** Brief **
I need every line of the material below that includes the string "starożytnej".
+-------+
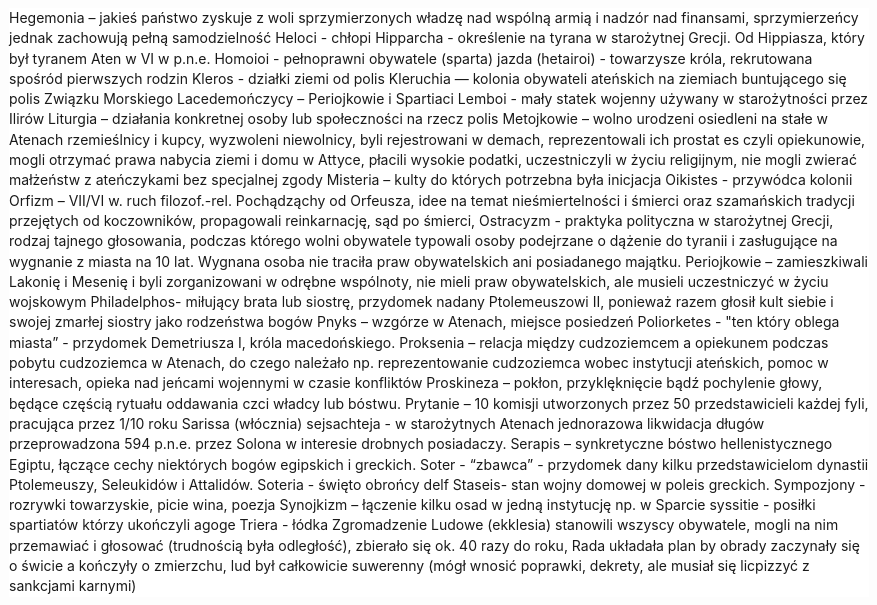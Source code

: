 Hegemonia – jakieś państwo zyskuje z woli sprzymierzonych władzę nad wspólną armią i nadzór nad finansami, sprzymierzeńcy jednak zachowują pełną samodzielność
Heloci - chłopi
Hipparcha - określenie na tyrana w starożytnej Grecji. Od Hippiasza, który był tyranem Aten w VI w p.n.e.
Homoioi - pełnoprawni obywatele (sparta)
jazda (hetairoi) - towarzysze króla, rekrutowana spośród pierwszych rodzin 
Kleros - działki ziemi od polis 
Kleruchia — kolonia obywateli ateńskich na ziemiach buntującego się polis Związku Morskiego
Lacedemończycy – Periojkowie i Spartiaci
Lemboi - mały statek wojenny używany w starożytności przez Ilirów
Liturgia – działania konkretnej osoby lub społeczności na rzecz polis 
Metojkowie – wolno urodzeni osiedleni na stałe w Atenach rzemieślnicy i kupcy, wyzwoleni niewolnicy, byli rejestrowani w demach, reprezentowali ich prostat es czyli opiekunowie, mogli otrzymać prawa nabycia ziemi i domu w Attyce, płacili wysokie podatki, uczestniczyli w życiu religijnym, nie mogli zwierać małżeństw z ateńczykami bez specjalnej zgody
Misteria – kulty do których potrzebna była inicjacja
Oikistes - przywódca kolonii 
Orfizm – VII/VI w. ruch filozof.-rel. Pochądząchy od Orfeusza, idee na temat nieśmiertelności i śmierci oraz szamańskich tradycji przejętych od koczowników, propagowali reinkarnację, sąd po śmierci,
Ostracyzm - praktyka polityczna w starożytnej Grecji, rodzaj tajnego głosowania, podczas którego wolni obywatele typowali osoby podejrzane o dążenie do tyranii i zasługujące na wygnanie z miasta na 10 lat. Wygnana osoba nie traciła praw obywatelskich ani posiadanego majątku. 
Periojkowie – zamieszkiwali Lakonię i Mesenię i byli zorganizowani w odrębne wspólnoty, nie mieli praw obywatelskich, ale musieli uczestniczyć w życiu wojskowym
Philadelphos- miłujący brata lub siostrę, przydomek nadany Ptolemeuszowi II, ponieważ razem głosił kult siebie i swojej zmarłej siostry jako rodzeństwa bogów
Pnyks – wzgórze w Atenach, miejsce posiedzeń
Poliorketes - "ten który oblega miasta” - przydomek Demetriusza I, króla macedońskiego.
Proksenia – relacja między cudzoziemcem a opiekunem podczas pobytu cudzoziemca w Atenach, do czego należało np. reprezentowanie cudzoziemca wobec instytucji ateńskich, pomoc w interesach, opieka nad jeńcami wojennymi w czasie konfliktów
Proskineza – pokłon, przyklęknięcie bądź pochylenie głowy, będące częścią rytuału oddawania czci władcy lub bóstwu. 
Prytanie – 10 komisji utworzonych przez 50 przedstawicieli każdej fyli, pracująca przez 1/10 roku
Sarissa (włócznia) 
sejsachteja - w starożytnych Atenach jednorazowa likwidacja długów przeprowadzona 594 p.n.e. przez Solona w interesie drobnych posiadaczy.
Serapis – synkretyczne bóstwo hellenistycznego Egiptu, łączące cechy niektórych bogów egipskich i greckich.
Soter - “zbawca” - przydomek dany kilku przedstawicielom dynastii Ptolemeuszy, Seleukidów i Attalidów.
Soteria - święto obrońcy delf
Staseis- stan wojny domowej w poleis greckich.
Sympozjony - rozrywki towarzyskie, picie wina, poezja 
Synojkizm – łączenie kilku osad w jedną instytucję np. w Sparcie
syssitie - posiłki spartiatów którzy ukończyli agoge
Triera - łódka 
Zgromadzenie Ludowe (ekklesia) stanowili wszyscy obywatele, mogli na nim przemawiać i głosować (trudnością była odległość), zbierało się ok. 40 razy do roku, Rada układała plan by obrady zaczynały się o świcie a kończyły o zmierzchu, lud był całkowicie suwerenny (mógł wnosić poprawki, dekrety, ale musiał się licpizzyć z sankcjami karnymi)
+-------+
** Answer below **
Hipparcha - określenie na tyrana w starożytnej Grecji. Od Hippiasza, który był tyranem Aten w VI w p.n.e.
Ostracyzm - praktyka polityczna w starożytnej Grecji, rodzaj tajnego głosowania, podczas którego wolni obywatele typowali osoby podejrzane o dążenie do tyranii i zasługujące na wygnanie z miasta na 10 lat. Wygnana osoba nie traciła praw obywatelskich ani posiadanego majątku. 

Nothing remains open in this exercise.